2

I am reading text from PDF using pdfbox library and saving it in text file. It reads hidden text as well which is not visible when PDF is viewed through PDF Reader. My requirement is to get some characteristics of these hidden text which can distinguish it from normal text.

jkj
  • 25
  • 5
  • For some ideas have a look at the [questions of D.F. Stones](https://stackoverflow.com/users/9123040/d-f-stones?tab=questions) and the respective answers; here a number of options have been visited. – mkl Sep 17 '20 at 17:30
  • Thanks @mkl for sharing your views. I came across few solutions shared by you and tried applying it and it did work to remove some of the hidden text of PDF. But still there is some hidden text in the PDF which is rotated at particular angle and I need to remove that text as well from the output. Could you please share some of your insights to resolve this issue? – jkj Sep 23 '20 at 07:28
  • FYI.. I used the solution mentioned here. https://stackoverflow.com/questions/47908124/pdfbox-removing-invisible-text-by-clip-filling-paths-issue – jkj Sep 23 '20 at 07:29
  • *"But still there is some hidden text in the PDF which is rotated at particular angle and I need to remove that text as well from the output. Could you please share some of your insights to resolve this issue?"* - Please share the PDF in question for analysis. – mkl Sep 23 '20 at 15:26
  • @mkl https://drive.google.com/file/d/1jFhF9y8jh_tr9POU258Fvn9WDRGdv-4-/view?usp=drivesdk – jkj Sep 24 '20 at 06:20
  • The "DRAFT - UNAUDITED" in that file is drawn in white (CMYK 0 0 0 0 to be exact) very early in the page drawing process. Thus, it is *not invisible* as in *covered by something* or *outside the current clip path*, it is white text on a white background in plain sight. – mkl Sep 24 '20 at 13:58
  • Ok fine. I have another PDF which has same text in silver color. How to identify and remove text here? Could you please check and guide me? https://drive.google.com/file/d/1bEcpJheSWTl29B1SGheSv34k9S6VIMeb/view?usp=drivesdk – jkj Sep 25 '20 at 13:04
  • The *silver* actually is a specific gray with value 0.753 in a Gray Gamma 2.2 XYZ **ICCBased** colorspace. – mkl Sep 25 '20 at 14:31
  • By the way: *"How to identify and remove text here?"* - By *remove text* do you mean actually removing it from the PDF (to prevent it from appearing in copy&paste from the viewer) or merely from the text you extract? – mkl Sep 25 '20 at 17:23
  • I meant from text that is extracted – jkj Sep 25 '20 at 19:54
  • @mkl so how to remove this silver invisible text? – jkj Sep 26 '20 at 14:19

1 Answers1

1

One possible criterion for the texts to ignore in your example files is the text color, pure CMYK white in one case, 0.753 in a Gray Gamma 2.2 XYZ ICCBased colorspace in the other case.

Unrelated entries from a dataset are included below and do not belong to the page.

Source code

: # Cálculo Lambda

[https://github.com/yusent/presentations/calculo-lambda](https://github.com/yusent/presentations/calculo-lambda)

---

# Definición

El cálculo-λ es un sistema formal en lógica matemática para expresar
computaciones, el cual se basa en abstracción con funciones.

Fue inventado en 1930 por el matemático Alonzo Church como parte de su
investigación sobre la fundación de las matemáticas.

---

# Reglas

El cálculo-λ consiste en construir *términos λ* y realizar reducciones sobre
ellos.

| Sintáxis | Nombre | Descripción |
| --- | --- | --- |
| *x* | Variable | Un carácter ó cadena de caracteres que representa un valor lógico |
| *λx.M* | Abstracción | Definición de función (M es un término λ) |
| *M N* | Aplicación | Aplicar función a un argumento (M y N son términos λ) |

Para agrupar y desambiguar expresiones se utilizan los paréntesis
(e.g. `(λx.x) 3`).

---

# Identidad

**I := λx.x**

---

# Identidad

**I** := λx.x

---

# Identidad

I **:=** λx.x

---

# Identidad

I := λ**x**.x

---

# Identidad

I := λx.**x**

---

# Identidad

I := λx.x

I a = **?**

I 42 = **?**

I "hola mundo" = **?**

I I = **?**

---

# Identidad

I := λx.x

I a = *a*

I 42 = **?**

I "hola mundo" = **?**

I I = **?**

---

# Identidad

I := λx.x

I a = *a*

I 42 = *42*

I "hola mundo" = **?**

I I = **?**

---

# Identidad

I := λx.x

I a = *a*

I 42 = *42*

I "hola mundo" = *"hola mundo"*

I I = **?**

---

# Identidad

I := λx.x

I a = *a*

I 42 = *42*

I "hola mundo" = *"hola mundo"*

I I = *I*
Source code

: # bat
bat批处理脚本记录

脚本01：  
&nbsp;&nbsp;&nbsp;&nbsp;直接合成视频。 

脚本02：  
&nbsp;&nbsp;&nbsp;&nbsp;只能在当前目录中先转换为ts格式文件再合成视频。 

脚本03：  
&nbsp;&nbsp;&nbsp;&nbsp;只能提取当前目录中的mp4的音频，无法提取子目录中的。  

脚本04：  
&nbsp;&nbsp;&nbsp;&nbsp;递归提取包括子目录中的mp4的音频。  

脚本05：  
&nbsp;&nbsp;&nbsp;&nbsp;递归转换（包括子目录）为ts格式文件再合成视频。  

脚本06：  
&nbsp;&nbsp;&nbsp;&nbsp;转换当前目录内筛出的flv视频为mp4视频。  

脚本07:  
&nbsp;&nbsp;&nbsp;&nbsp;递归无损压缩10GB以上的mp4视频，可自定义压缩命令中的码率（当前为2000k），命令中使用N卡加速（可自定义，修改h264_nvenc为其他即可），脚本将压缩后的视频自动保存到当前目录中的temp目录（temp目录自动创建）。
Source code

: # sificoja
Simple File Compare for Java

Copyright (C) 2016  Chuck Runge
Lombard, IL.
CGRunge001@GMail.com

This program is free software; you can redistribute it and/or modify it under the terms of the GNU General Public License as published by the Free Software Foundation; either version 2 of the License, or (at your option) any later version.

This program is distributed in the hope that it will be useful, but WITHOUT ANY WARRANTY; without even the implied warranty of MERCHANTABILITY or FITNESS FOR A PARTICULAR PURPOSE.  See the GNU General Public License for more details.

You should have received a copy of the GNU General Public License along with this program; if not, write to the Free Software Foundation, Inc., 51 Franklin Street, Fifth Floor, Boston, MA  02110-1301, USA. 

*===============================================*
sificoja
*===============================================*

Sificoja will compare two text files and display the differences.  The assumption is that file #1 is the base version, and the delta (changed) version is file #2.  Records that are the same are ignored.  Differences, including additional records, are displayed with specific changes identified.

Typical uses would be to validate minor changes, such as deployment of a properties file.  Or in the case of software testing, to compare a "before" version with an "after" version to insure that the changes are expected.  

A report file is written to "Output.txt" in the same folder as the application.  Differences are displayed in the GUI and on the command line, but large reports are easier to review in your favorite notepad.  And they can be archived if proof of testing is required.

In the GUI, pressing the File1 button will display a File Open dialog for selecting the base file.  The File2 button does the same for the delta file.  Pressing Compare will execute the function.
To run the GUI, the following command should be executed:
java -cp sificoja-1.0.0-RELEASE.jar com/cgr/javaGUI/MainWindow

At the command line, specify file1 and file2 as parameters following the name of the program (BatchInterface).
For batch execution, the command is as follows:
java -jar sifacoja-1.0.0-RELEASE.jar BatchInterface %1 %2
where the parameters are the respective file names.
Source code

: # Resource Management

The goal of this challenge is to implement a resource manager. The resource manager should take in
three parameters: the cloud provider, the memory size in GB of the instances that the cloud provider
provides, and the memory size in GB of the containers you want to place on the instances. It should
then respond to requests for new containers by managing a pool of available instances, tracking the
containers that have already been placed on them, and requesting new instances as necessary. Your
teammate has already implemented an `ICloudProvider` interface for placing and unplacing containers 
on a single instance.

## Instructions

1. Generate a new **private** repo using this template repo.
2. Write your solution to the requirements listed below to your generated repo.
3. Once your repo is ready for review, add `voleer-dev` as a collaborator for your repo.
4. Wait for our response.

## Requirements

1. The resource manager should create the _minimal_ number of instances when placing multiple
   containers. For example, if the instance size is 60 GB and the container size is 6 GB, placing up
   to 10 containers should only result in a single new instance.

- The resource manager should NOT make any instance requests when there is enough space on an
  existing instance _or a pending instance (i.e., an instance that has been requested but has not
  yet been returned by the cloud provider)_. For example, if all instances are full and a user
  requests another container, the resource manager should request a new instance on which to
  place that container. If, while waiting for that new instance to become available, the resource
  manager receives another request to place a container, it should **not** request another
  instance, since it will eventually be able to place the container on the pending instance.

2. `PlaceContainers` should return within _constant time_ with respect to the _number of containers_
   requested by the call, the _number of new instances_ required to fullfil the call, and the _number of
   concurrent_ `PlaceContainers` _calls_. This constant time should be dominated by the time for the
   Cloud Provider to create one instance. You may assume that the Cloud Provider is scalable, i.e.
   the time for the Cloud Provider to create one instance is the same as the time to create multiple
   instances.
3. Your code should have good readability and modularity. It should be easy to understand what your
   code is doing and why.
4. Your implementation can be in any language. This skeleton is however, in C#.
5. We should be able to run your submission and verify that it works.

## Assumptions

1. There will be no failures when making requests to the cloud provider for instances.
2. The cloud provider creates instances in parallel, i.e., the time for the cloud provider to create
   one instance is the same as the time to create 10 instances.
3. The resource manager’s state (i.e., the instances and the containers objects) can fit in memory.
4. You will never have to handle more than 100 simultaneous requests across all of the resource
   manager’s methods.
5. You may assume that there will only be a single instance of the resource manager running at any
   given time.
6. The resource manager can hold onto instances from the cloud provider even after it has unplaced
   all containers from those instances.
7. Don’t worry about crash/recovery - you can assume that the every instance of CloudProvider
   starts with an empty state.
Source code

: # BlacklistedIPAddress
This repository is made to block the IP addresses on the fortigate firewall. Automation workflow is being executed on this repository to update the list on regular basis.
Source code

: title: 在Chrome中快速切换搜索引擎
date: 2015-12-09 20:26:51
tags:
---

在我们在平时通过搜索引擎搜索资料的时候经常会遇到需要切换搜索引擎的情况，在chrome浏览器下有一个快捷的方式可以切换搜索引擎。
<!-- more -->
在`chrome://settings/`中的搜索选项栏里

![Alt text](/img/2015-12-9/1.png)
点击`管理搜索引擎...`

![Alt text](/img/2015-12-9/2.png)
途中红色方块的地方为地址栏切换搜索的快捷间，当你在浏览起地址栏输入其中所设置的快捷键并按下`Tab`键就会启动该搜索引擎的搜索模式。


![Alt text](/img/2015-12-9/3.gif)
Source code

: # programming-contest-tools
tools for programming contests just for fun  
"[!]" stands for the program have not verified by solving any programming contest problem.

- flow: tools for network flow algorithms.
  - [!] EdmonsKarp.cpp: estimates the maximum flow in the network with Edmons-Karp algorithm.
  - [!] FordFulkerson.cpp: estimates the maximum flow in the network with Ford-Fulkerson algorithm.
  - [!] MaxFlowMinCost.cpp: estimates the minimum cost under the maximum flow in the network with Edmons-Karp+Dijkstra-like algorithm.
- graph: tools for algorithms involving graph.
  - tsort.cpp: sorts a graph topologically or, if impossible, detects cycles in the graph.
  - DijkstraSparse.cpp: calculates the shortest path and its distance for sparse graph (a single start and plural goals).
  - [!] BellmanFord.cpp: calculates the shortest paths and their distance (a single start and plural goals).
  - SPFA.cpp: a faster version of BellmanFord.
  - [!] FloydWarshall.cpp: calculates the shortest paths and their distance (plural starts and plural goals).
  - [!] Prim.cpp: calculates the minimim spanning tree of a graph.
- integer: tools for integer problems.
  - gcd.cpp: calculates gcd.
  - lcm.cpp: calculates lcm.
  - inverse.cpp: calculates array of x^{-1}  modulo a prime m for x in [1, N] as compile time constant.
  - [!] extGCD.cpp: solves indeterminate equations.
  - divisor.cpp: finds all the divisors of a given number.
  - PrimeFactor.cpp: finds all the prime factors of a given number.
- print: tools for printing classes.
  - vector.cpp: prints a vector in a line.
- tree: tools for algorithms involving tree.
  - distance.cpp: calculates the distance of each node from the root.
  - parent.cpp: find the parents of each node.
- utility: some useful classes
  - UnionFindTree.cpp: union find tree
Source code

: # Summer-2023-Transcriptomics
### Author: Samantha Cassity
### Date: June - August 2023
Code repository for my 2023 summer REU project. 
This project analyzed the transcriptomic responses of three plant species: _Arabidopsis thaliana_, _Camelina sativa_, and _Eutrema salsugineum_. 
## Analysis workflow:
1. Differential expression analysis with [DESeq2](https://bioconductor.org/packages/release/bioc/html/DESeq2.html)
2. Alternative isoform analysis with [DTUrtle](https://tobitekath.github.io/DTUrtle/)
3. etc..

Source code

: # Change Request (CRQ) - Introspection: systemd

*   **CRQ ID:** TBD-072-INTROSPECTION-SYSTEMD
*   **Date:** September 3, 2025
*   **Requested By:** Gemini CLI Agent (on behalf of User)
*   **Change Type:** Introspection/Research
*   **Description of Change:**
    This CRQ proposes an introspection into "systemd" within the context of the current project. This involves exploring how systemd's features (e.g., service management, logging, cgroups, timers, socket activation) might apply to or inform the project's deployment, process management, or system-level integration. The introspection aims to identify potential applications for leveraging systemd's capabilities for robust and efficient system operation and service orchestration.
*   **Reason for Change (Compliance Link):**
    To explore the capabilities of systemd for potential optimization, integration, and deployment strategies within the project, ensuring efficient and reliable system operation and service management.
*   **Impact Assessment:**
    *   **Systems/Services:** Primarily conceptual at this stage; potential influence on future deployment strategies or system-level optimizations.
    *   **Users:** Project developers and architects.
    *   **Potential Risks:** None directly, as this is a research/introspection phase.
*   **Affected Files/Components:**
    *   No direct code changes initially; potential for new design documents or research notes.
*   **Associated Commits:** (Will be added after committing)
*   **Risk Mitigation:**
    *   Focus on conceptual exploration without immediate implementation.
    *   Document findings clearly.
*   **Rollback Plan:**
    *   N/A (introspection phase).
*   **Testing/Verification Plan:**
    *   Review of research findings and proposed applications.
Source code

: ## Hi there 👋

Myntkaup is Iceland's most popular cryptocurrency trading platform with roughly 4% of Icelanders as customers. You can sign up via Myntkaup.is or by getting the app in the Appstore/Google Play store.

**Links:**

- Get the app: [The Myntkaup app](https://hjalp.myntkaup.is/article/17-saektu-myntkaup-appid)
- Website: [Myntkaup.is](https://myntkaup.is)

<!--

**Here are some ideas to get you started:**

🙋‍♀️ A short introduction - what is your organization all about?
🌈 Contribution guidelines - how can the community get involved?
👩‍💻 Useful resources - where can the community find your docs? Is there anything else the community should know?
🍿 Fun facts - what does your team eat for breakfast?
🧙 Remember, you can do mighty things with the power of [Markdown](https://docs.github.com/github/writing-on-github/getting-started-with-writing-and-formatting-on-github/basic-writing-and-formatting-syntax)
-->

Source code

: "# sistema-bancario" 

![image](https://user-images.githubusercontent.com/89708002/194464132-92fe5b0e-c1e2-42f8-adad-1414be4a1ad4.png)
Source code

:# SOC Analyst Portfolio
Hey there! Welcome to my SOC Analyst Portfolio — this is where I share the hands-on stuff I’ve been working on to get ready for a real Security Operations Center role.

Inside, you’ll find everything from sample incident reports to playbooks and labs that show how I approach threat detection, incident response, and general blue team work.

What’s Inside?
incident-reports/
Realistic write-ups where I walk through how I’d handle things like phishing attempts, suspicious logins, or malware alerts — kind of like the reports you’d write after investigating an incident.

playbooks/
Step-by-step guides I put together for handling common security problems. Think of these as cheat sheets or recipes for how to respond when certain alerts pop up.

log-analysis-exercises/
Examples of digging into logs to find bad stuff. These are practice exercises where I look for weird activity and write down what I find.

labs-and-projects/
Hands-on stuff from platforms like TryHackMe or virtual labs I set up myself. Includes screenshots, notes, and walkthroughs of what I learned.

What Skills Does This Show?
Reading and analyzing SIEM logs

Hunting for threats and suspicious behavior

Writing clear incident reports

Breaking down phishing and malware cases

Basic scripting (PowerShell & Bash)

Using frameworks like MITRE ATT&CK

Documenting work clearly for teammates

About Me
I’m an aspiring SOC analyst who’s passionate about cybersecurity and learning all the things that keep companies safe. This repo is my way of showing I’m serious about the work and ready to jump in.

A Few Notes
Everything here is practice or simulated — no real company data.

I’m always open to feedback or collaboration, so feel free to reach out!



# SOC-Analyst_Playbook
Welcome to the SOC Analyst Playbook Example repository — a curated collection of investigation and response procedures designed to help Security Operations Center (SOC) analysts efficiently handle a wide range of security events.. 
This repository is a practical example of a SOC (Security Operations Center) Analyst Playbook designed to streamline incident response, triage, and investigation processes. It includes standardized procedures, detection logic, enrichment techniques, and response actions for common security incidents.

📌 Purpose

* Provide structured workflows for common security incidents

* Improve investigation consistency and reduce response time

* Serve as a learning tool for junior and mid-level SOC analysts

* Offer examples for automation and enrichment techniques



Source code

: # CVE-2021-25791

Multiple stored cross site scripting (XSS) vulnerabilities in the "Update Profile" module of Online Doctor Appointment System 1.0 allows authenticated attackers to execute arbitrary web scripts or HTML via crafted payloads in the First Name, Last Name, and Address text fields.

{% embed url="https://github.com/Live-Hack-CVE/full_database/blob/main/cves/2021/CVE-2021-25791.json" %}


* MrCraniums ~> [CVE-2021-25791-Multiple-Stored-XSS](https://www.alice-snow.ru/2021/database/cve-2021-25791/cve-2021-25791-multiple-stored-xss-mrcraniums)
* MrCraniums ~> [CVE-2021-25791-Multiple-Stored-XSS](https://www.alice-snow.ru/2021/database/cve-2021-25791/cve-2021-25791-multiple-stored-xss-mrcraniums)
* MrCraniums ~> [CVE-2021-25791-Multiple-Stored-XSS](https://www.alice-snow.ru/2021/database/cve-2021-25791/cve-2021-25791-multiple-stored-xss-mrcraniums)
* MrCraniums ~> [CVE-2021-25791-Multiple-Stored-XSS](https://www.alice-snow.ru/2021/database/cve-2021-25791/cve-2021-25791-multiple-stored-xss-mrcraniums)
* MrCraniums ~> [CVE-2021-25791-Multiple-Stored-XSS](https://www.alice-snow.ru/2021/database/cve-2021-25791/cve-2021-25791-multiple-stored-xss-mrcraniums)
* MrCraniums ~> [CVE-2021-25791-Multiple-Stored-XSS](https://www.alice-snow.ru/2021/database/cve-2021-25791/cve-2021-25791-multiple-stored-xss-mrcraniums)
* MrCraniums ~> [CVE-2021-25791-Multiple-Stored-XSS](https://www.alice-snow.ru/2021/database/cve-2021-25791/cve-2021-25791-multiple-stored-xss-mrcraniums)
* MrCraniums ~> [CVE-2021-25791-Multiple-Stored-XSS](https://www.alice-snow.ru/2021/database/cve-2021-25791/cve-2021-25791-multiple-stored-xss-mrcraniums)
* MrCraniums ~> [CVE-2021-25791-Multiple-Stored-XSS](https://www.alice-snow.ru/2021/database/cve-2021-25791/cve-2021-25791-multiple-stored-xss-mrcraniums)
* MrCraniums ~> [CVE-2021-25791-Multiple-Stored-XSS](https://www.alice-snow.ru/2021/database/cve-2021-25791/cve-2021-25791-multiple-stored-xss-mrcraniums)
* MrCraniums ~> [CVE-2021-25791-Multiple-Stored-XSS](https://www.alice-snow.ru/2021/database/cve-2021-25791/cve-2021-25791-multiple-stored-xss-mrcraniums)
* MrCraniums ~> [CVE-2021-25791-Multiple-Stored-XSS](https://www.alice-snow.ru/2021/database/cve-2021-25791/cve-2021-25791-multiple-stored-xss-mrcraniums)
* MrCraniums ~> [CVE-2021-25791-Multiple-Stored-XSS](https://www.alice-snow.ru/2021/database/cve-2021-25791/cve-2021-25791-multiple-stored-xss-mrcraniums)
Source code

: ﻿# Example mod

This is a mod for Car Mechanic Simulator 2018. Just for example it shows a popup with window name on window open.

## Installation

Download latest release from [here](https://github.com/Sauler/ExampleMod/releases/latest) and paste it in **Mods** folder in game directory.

So let's extend the text stripper by a color filtering option. This in particular means adding operator processors for color setting instructions as the PDFTextStripper by default ignores them:

public class PDFFilteringTextStripper extends PDFTextStripper {
    public interface TextStripperFilter {
        public boolean accept(TextPosition text, PDGraphicsState graphicsState);
    }

    public PDFFilteringTextStripper(TextStripperFilter filter) throws IOException {
        addOperator(new org.apache.pdfbox.contentstream.operator.color.SetStrokingColorSpace());
        addOperator(new org.apache.pdfbox.contentstream.operator.color.SetNonStrokingColorSpace());
        addOperator(new org.apache.pdfbox.contentstream.operator.color.SetStrokingColor());
        addOperator(new org.apache.pdfbox.contentstream.operator.color.SetNonStrokingColor());
        addOperator(new org.apache.pdfbox.contentstream.operator.color.SetStrokingColorN());
        addOperator(new org.apache.pdfbox.contentstream.operator.color.SetNonStrokingColorN());
        addOperator(new org.apache.pdfbox.contentstream.operator.color.SetStrokingDeviceGrayColor());
        addOperator(new org.apache.pdfbox.contentstream.operator.color.SetNonStrokingDeviceGrayColor());
        addOperator(new org.apache.pdfbox.contentstream.operator.color.SetStrokingDeviceRGBColor());
        addOperator(new org.apache.pdfbox.contentstream.operator.color.SetNonStrokingDeviceRGBColor());
        addOperator(new org.apache.pdfbox.contentstream.operator.color.SetStrokingDeviceCMYKColor());
        addOperator(new org.apache.pdfbox.contentstream.operator.color.SetNonStrokingDeviceCMYKColor());

        this.filter = filter;
    }

    @Override
    protected void processTextPosition(TextPosition text) {
        PDGraphicsState graphicsState = getGraphicsState();
        if (filter.accept(text, graphicsState))
            super.processTextPosition(text);
    }

    final TextStripperFilter filter;
}

(PDFFilteringTextStripper class)

Using that text stripper class, we can filter the white text from the first example PDF like this:

float[] colorToFilter = new float[] {0,0,0,0};

PDDocument document = ...;
PDFFilteringTextStripper stripper = new PDFFilteringTextStripper((text, gs) -> {
    PDColor color = gs.getNonStrokingColor();
    return color == null || !((color.getColorSpace() instanceof PDDeviceCMYK) && Arrays.equals(color.getComponents(), colorToFilter));
});
String text = stripper.getText(document);

(ExtractFilteredText test testExtractNoWhiteText...)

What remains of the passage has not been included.